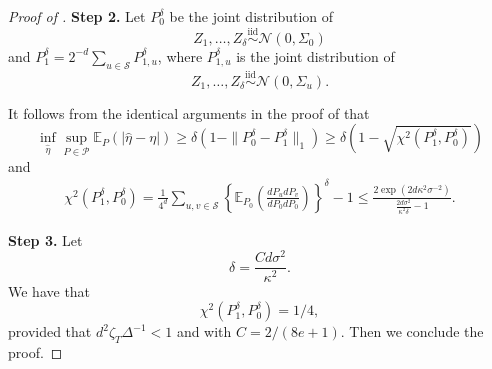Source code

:\documentclass[twoside]{article}
\begin{document}
\begin{proof}[Proof of ]
\medskip
\noindent \textbf{Step 2.}  Let $P_0^{\delta}$ be the joint distribution of 
	\[
		Z_1, \ldots, Z_{\delta} \stackrel{\mbox{iid}}{\sim} \mathcal{N}(0, \Sigma_0)
	\]	
	and $P_1^{\delta} = 2^{-d} \sum_{u \in \mathcal{S}} P_{1, u}^{\delta}$, where $P^{\delta}_{1, u}$ is the joint distribution of 
	\[
		Z_1, \ldots, Z_{\delta} \stackrel{\mbox{iid}}{\sim} \mathcal{N}(0, \Sigma_u).  
	\]

It follows from the identical arguments in the proof of  that
	\[
		\inf_{\widehat{\eta}} \sup_{P \in \mathcal{P}} \mathbb{E}_P(|\widehat{\eta} - \eta|) \geq \delta (1 - \|P_0^{\delta} - P_1^{\delta}\|_1) \geq \delta (1 - \sqrt{\chi^2(P_1^{\delta}, P_0^{\delta})})
	\]
	and
	\begin{align*}
		\chi^2(P_1^{\delta}, P_0^{\delta}) = \frac{1}{4^d} \sum_{u, v \in \mathcal{S}} \left\{\mathbb{E}_{P_0} \left(\frac{dP_u dP_v}{dP_0 dP_0}\right)\right\}^{\delta} - 1 \leq \frac{2\exp(2d\kappa^2\sigma^{-2})}{\frac{2d\sigma^2}{\kappa^2 \delta} - 1}.
	\end{align*}

\medskip 
\noindent \textbf{Step 3.}  Let 
	\[
		\delta = \frac{Cd\sigma^2}{\kappa^2}. 
	\]
	We have that
	\[
		\chi^2(P_1^{\delta}, P_0^{\delta}) = 1/4,
	\]
	provided that $d^2\zeta_T\Delta^{-1} < 1$ and with $C = 2/(8e+1)$.  Then we conclude the proof.
\end{proof}






\end{document}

···

Task to complete -> Each line from the one containing "We have that" through the last line of the entries is to be copied exactly, with no other lines added.

Your response ->
	We have that
	\[
		\chi^2(P_1^{\delta}, P_0^{\delta}) = 1/4,
	\]
	provided that $d^2\zeta_T\Delta^{-1} < 1$ and with $C = 2/(8e+1)$.  Then we conclude the proof.
\end{proof}






\end{document}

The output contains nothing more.